What the task asks:
Return the entries below word for word. No picture belongs in the copy.

Data for processing:

:::::

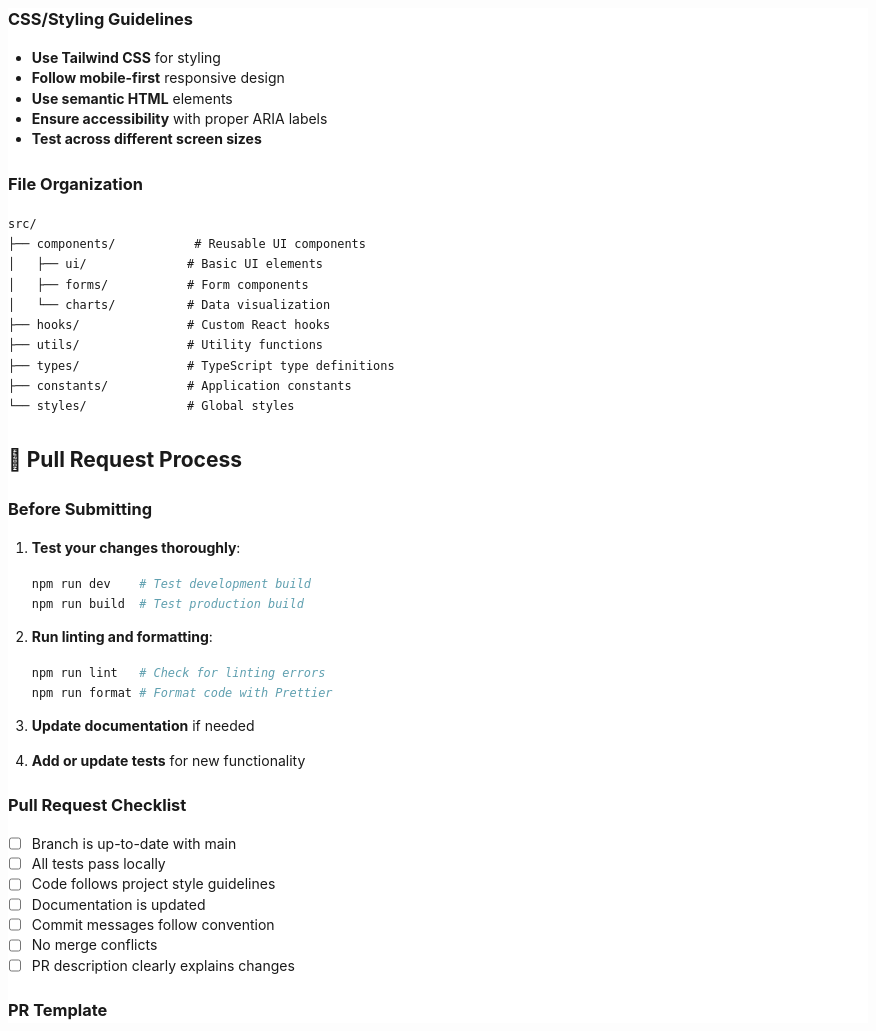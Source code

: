 ### CSS/Styling Guidelines

- **Use Tailwind CSS** for styling
- **Follow mobile-first** responsive design
- **Use semantic HTML** elements
- **Ensure accessibility** with proper ARIA labels
- **Test across different screen sizes**

### File Organization

```
src/
├── components/           # Reusable UI components
│   ├── ui/              # Basic UI elements
│   ├── forms/           # Form components
│   └── charts/          # Data visualization
├── hooks/               # Custom React hooks
├── utils/               # Utility functions
├── types/               # TypeScript type definitions
├── constants/           # Application constants
└── styles/              # Global styles
```

## 🔧 Pull Request Process

### Before Submitting

1. **Test your changes thoroughly**:
   ```bash
   npm run dev    # Test development build
   npm run build  # Test production build
   ```

2. **Run linting and formatting**:
   ```bash
   npm run lint   # Check for linting errors
   npm run format # Format code with Prettier
   ```

3. **Update documentation** if needed
4. **Add or update tests** for new functionality

### Pull Request Checklist

- [ ] Branch is up-to-date with main
- [ ] All tests pass locally
- [ ] Code follows project style guidelines
- [ ] Documentation is updated
- [ ] Commit messages follow convention
- [ ] No merge conflicts
- [ ] PR description clearly explains changes

### PR Template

:::::

Exercise output:
Source code

: ### CSS/Styling Guidelines

- **Use Tailwind CSS** for styling
- **Follow mobile-first** responsive design
- **Use semantic HTML** elements
- **Ensure accessibility** with proper ARIA labels
- **Test across different screen sizes**

### File Organization

```
src/
├── components/           # Reusable UI components
│   ├── ui/              # Basic UI elements
│   ├── forms/           # Form components
│   └── charts/          # Data visualization
├── hooks/               # Custom React hooks
├── utils/               # Utility functions
├── types/               # TypeScript type definitions
├── constants/           # Application constants
└── styles/              # Global styles
```

## 🔧 Pull Request Process

### Before Submitting

1. **Test your changes thoroughly**:
   ```bash
   npm run dev    # Test development build
   npm run build  # Test production build
   ```

2. **Run linting and formatting**:
   ```bash
   npm run lint   # Check for linting errors
   npm run format # Format code with Prettier
   ```

3. **Update documentation** if needed
4. **Add or update tests** for new functionality

### Pull Request Checklist

- [ ] Branch is up-to-date with main
- [ ] All tests pass locally
- [ ] Code follows project style guidelines
- [ ] Documentation is updated
- [ ] Commit messages follow convention
- [ ] No merge conflicts
- [ ] PR description clearly explains changes

### PR Template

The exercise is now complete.